→ Aim of the exercise:
Which lines below contain the word "approve"? Copy each one.

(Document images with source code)
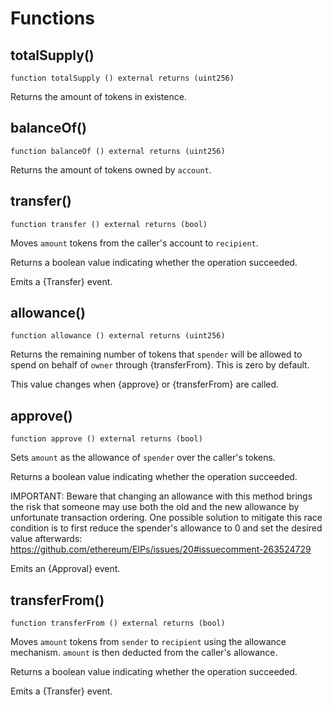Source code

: # Functions

## totalSupply()
`function totalSupply () external returns (uint256)`

Returns the amount of tokens in existence.

## balanceOf()
`function balanceOf () external returns (uint256)`

Returns the amount of tokens owned by `account`.

## transfer()
`function transfer () external returns (bool)`

Moves `amount` tokens from the caller's account to `recipient`.Returns a boolean value indicating whether the operation succeeded.Emits a {Transfer} event.

## allowance()
`function allowance () external returns (uint256)`

Returns the remaining number of tokens that `spender` will beallowed to spend on behalf of `owner` through {transferFrom}. This iszero by default.This value changes when {approve} or {transferFrom} are called.

## approve()
`function approve () external returns (bool)`

Sets `amount` as the allowance of `spender` over the caller's tokens.Returns a boolean value indicating whether the operation succeeded.IMPORTANT: Beware that changing an allowance with this method brings the riskthat someone may use both the old and the new allowance by unfortunatetransaction ordering. One possible solution to mitigate this racecondition is to first reduce the spender's allowance to 0 and set thedesired value afterwards:https://github.com/ethereum/EIPs/issues/20#issuecomment-263524729Emits an {Approval} event.

## transferFrom()
`function transferFrom () external returns (bool)`

Moves `amount` tokens from `sender` to `recipient` using theallowance mechanism. `amount` is then deducted from the caller'sallowance.Returns a boolean value indicating whether the operation succeeded.Emits a {Transfer} event.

→ Reply:
Returns the remaining number of tokens that `spender` will beallowed to spend on behalf of `owner` through {transferFrom}. This iszero by default.This value changes when {approve} or {transferFrom} are called.
## approve()
`function approve () external returns (bool)`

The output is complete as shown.